Use-Case Cost Snapshots for 2026 Buyers

Auto-repair and light fabrication shop, single 125 mm corded 1,400 W tool: bare-tool US$110, US$8 disc kit per month, electricity negligible — total first-year outlay roughly US$200 with US$100/year recurring. Construction site with mobile 18 V cordless kit, 125 mm brushless, two 5 Ah batteries, fast charger: kit US$250–320, plus US$60–110 battery replacement every 2–3 years, plus US$6–10/day in diamond and cutting discs. Foundry or heavy fabrication on 180–230 mm corded: bare-tool US$250–450, 2,000+ W motor, IP5X dust sealing, US$15–30/day in fettling grinder-class consumables [S2][S4].
DIY and home workshop: 115 mm corded brushed 800 W tools are the sweet spot at US$40–70, with the full abrasive and accessory ecosystem under US$100 to start. DIY-focused kits on Alibaba list entry-level 100–125 mm brushed corded kits in the US$15–35 wholesale band for bulk buyers [S3]. Pakistani retail in 2022 saw Black & Decker 570 W 100 mm small grinders in the Rs. 3,500–5,500 band (≈US$12–20 at the time), a useful reference for what 100 mm brushed entry-level tools have cost at retail in emerging markets.
Standards, Safety and Warranty Line Items
Industrial buyers should weight the standards footprint, not just the price. CE-marked 230 V tools must meet EN 60745-1 and EN 60745-2-3 (hand-held electric tools safety, particular requirements for grinders); UL-listed 120 V tools follow UL 60745-1 / UL 60745-2-3 in North America. A brushless motor with electronic brake and soft-start is not a marketing line — it is a restart-after-power-cut safety feature, and a grinder sold into the European market must demonstrate the no-restart behaviour under EN 60745-2-3. [S1]
For a 2026 quote, the watch-points are: spindle thread (M10 for 100/115/125 mm, M14 for 150/180/230 mm — a wrong disc arbor is a US$15–40 re-ordering mistake), guard type (Type 27 cutting vs Type 27 grinding guards are not interchangeable, and many import shipments ship only with one), and whether the warranty covers the armature/motor (most pro brands offer 2–3 years, DIY brands 1 year). The angle grinder entry on SourceBySpec is the cross-reference for spindle, guard and disc-class spec ranges.

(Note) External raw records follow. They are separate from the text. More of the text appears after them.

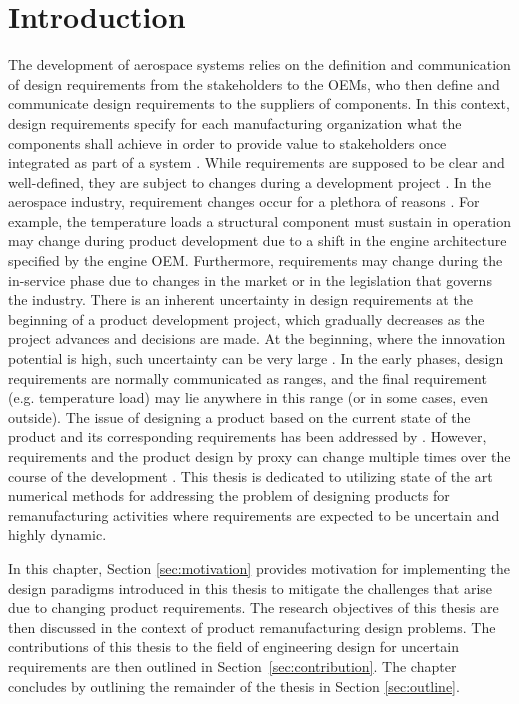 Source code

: \chapter{Introduction}
\label{ch:intro}

The development of aerospace systems relies on the definition and communication of design requirements from the stakeholders to the \acp{OEM}, who then define and communicate design requirements to the suppliers of components. In this context, design requirements specify for each manufacturing organization what the components shall achieve in order to provide value to stakeholders once integrated as part of a system \cite{Blanchard1981}. While requirements are supposed to be clear and well-defined, they are subject to changes during a development project \cite{Peterson2007}. In the aerospace industry, requirement changes occur for a plethora of reasons \cite{Boeing2013,Eckert2004}. For example, the temperature loads a structural component must sustain in operation may change during product development due to a shift in the engine architecture specified by the engine \ac{OEM}. Furthermore, requirements may change during the in-service phase due to changes in the market or in the legislation that governs the industry. There is an inherent uncertainty in design requirements at the beginning of a product development project, which gradually decreases as the project advances and decisions are made. At the beginning, where the innovation potential is high, such uncertainty can be very large \cite{ullman2009mechanical}. In the early phases, design requirements are normally communicated as ranges, and the final requirement (e.g. temperature load) may lie anywhere in this range (or in some cases, even outside). The issue of designing a product based on the current state of the product and its corresponding requirements has been addressed by \citeauthor{Alhandawi2020} \cite{Alhandawi2020}. However, requirements and the product design by proxy can change multiple times over the course of the development \cite{Eckert2019}. This thesis is dedicated to utilizing state of the art numerical methods for addressing the problem of designing products for remanufacturing activities where requirements are expected to be uncertain and highly dynamic.

In this chapter, Section \ref{sec:motivation} provides motivation for implementing the design para\-digms introduced in this thesis to mitigate the challenges that arise due to changing product requirements. The research objectives of this thesis are then discussed in the context of product remanufacturing design problems. The contributions of this thesis to the field of engineering design for uncertain requirements are then outlined in Section~\ref{sec:contribution}. The chapter concludes by outlining the remainder of the thesis in Section \ref{sec:outline}.


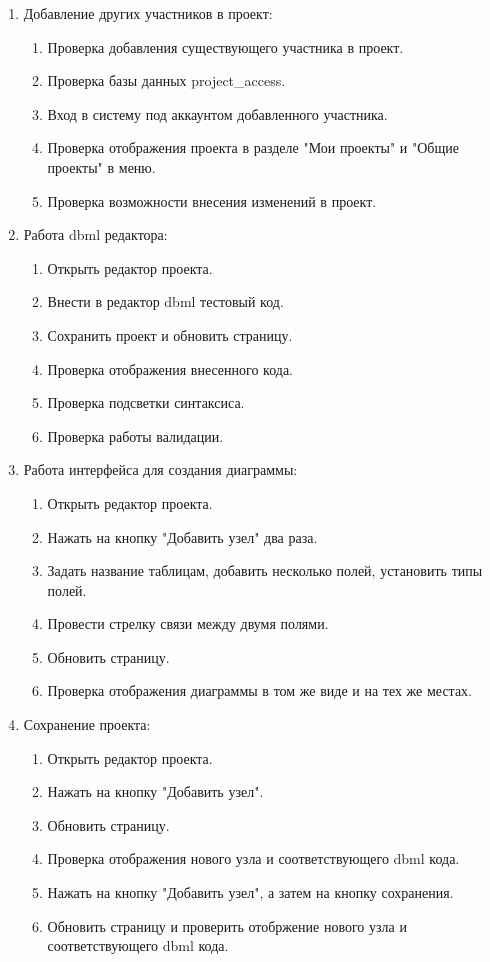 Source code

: \begin{enumerate}
 \item Добавление других участников в проект:
    \begin{enumerate}
        \item Проверка добавления существующего участника в проект.
        \item Проверка базы данных project\_access.
        \item Вход в систему под аккаунтом добавленного участника.
        \item Проверка отображения проекта в разделе "Мои проекты" и "Общие проекты" в меню.
        \item Проверка возможности внесения изменений в проект.
    \end{enumerate}

 \item Работа dbml редактора:
    \begin{enumerate}
        \item Открыть редактор проекта.
        \item Внести в редактор dbml тестовый код.
        \item Сохранить проект и обновить страницу.
        \item Проверка отображения внесенного кода.
        \item Проверка подсветки синтаксиса.
        \item Проверка работы валидации.
    \end{enumerate}

 \item Работа интерфейса для создания диаграммы:
    \begin{enumerate}
        \item Открыть редактор проекта.
        \item Нажать на кнопку "Добавить узел" два раза.
        \item Задать название таблицам, добавить несколько полей, установить типы полей.
        \item Провести стрелку связи между двумя полями.
        \item Обновить страницу.
        \item Проверка отображения диаграммы в том же виде и на тех же местах.
    \end{enumerate}

 \item Сохранение проекта:
    \begin{enumerate}
        \item Открыть редактор проекта.
        \item Нажать на кнопку "Добавить узел".
        \item Обновить страницу.
        \item Проверка отображения нового узла и соответствующего dbml кода.
        \item Нажать на кнопку "Добавить узел", а затем на кнопку сохранения.
        \item Обновить страницу и проверить отобржение нового узла и соответствующего dbml кода.
    \end{enumerate}


\end{enumerate}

What to Track Over the Next Quarter

Two verifiable signals worth watching into Q3 2026: battery-pack pricing on 18 V 5 Ah Li-ion (a 10% drop moves cordless kit break-even by roughly 3 months), and the spread between M10 and M14 spindle-disc inventories in 115 mm and 125 mm formats — the 115 mm format has been gaining shelf space at DIY retailers in 2025–2026, and 125 mm disc pricing has firmed as a result [S3][S4].